It is these “adopters” of children who should be specially looked after, since, assuming that heartless roguery is the basis of their business dealing, it becomes at once manifest that their main source of profit must lie in their ability to get rid of their hard bargains as soon as possible. From fifteen to five-and-twenty pounds would appear to be the sums usually asked, and having once got possession of the child, every day that the mockery of a bonâ fide bargain is maintained, the value of the blood-money that came with it diminishes. The term “blood-money,” however, should be accepted in a qualified sense. It is quite common for these people to mention as one of the conditions of treaty that a sickly child would not be objected to, and provided it were very sickly, it might in ordinary cases have a fair chance of dying a natural death; but the course commonly pursued by the professional childmonger is not to murder it either by sudden and violent means, or by the less merciful though no less sure process of cold, neglect, and starvation. Not only does death made public (and in these wide-awake times it is not easy to hide a body, though a little one, where it may not speedily be found) attract an amount of attention that were best avoided, but it also entails the expenses of burial. A much easier way of getting rid of a child,—especially if it be of that convenient age when it is able to walk but not to talk, is to convey it to a strange quarter of the town and there abandon it.
And there is something else in connection with this painful phase of the question of neglected children that should not be lost sight of.
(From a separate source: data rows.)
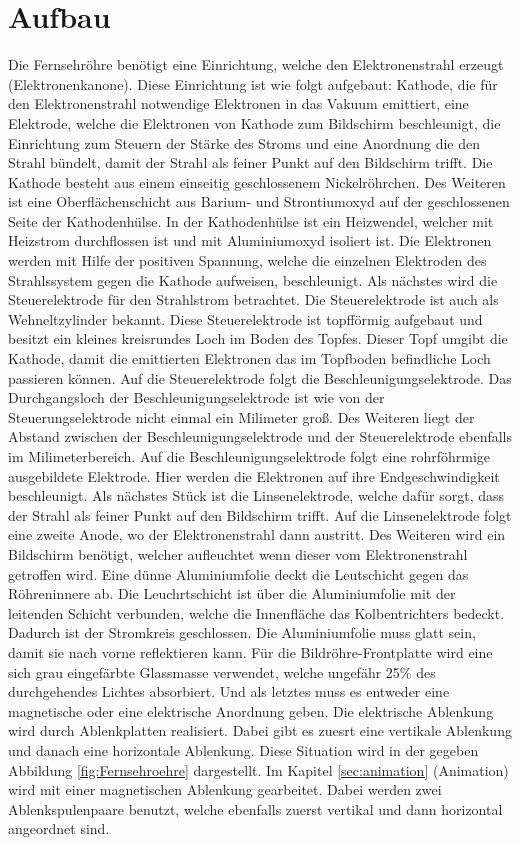\section{Aufbau}
Die Fernsehröhre benötigt eine Einrichtung, welche den Elektronenstrahl erzeugt (Elektronenkanone).
Diese Einrichtung ist wie folgt aufgebaut: Kathode, die für den Elektronenstrahl notwendige Elektronen in das Vakuum emittiert, eine Elektrode, welche die Elektronen von Kathode zum Bildschirm beschleunigt, die Einrichtung zum Steuern der Stärke des Stroms und eine Anordnung die den Strahl bündelt, damit der Strahl als feiner Punkt auf den Bildschirm trifft. 
Die Kathode besteht aus einem einseitig geschlossenem Nickelröhrchen.
Des Weiteren ist eine Oberflächenschicht aus Barium- und Strontiumoxyd auf der geschlossenen Seite der Kathodenhülse.
In der Kathodenhülse ist ein Heizwendel, welcher mit Heizstrom durchflossen ist und mit Aluminiumoxyd isoliert ist.
Die Elektronen werden mit Hilfe der positiven Spannung, welche die einzelnen Elektroden des Strahlssystem gegen die Kathode aufweisen, beschleunigt.
Als nächstes wird die Steuerelektrode für den Strahlstrom betrachtet.
Die Steuerelektrode ist auch als Wehneltzylinder bekannt.
Diese Steuerelektrode ist topfförmig aufgebaut und besitzt ein kleines kreisrundes Loch im Boden des Topfes.
Dieser Topf umgibt die Kathode, damit die emittierten Elektronen das im Topfboden befindliche Loch passieren können.
Auf die Steuerelektrode folgt die Beschleunigungselektrode.
Das Durchgangsloch der Beschleunigungselektrode ist wie von der Steuerungselektrode nicht einmal ein Milimeter groß.
Des Weiteren liegt der Abstand zwischen der Beschleunigungselektrode und der Steuerelektrode ebenfalls im Milimeterbereich.
Auf die Beschleunigungselektrode folgt eine rohrföhrmige ausgebildete Elektrode.
Hier werden die Elektronen auf ihre Endgeschwindigkeit beschleunigt.
Als nächstes Stück ist die Linsenelektrode, welche dafür sorgt, dass der Strahl als feiner Punkt auf den Bildschirm trifft.
Auf die Linsenelektrode folgt eine zweite Anode, wo der Elektronenstrahl dann austritt.
Des Weiteren wird ein Bildschirm benötigt, welcher aufleuchtet wenn dieser vom Elektronenstrahl getroffen wird.
Eine dünne Aluminiumfolie deckt die Leutschicht gegen das Röhreninnere ab.
Die Leuchrtschicht ist über die Aluminiumfolie mit der leitenden Schicht verbunden, welche die Innenfläche das Kolbentrichters bedeckt.
Dadurch ist der Stromkreis geschlossen.
Die Aluminiumfolie muss glatt sein, damit sie nach vorne reflektieren kann.
Für die Bildröhre-Frontplatte wird eine sich grau eingefärbte Glassmasse verwendet, welche ungefähr 25\% des durchgehendes Lichtes absorbiert.
Und als letztes muss es entweder eine magnetische oder eine elektrische Anordnung geben.
Die elektrische Ablenkung wird durch Ablenkplatten realisiert.
Dabei gibt es zuesrt eine vertikale Ablenkung und danach eine horizontale Ablenkung.
Diese Situation wird in der gegeben Abbildung \ref{fig:Fernsehroehre} dargestellt.
Im Kapitel \ref{sec:animation} (Animation) wird mit einer magnetischen Ablenkung gearbeitet.
Dabei werden zwei Ablenkspulenpaare benutzt, welche ebenfalls zuerst vertikal und dann horizontal angeordnet sind.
It must not be supposed that every child abandoned in the streets is discovered by the police and finds its way first to the station-house, and finally to the workhouse. Very many of them, especially if they are pretty-looking and engaging children, are voluntarily adopted by strangers. It might not be unreasonably imagined that this can only be the case when the cruel abandonment takes place in a neighbourhood chiefly inhabited by well-to-do people. And well would it be for the community at large if this supposition were the correct one; then there would be a chance that the poor neglected little waif would be well cared for and preserved against the barbarous injustice of being compelled to fight for his food even before he had shed his milk-teeth. But wonderful as it may seem, it is not in well-to-do quarters that the utterly abandoned child finds protection, but in quarters that are decidedly the worst to do, and that, unfortunately, in every possible respect than any within the city’s limits. The tender consideration of poverty for its kind is a phase of humanity that might be studied both with instruction and profit by those who, through their gold-rimmed spectacles regard deprivation from meat and clothes and the other good things of this world as involving a corresponding deficiency of virtue and generosity. They have grown so accustomed to associate cherubs with chubbiness, and chubbiness with high respectability and rich gravies, that they would, if such a thing were possible, scarcely be seen conversing with an angel of bony and vulgar type. Nevertheless, it is an undoubted fact, that for one child taken from the streets in the highly respectable West-end, and privately housed and taken care of, there might be shown fifty who have found open door and lasting entertainment in the most poverty-stricken haunts of London.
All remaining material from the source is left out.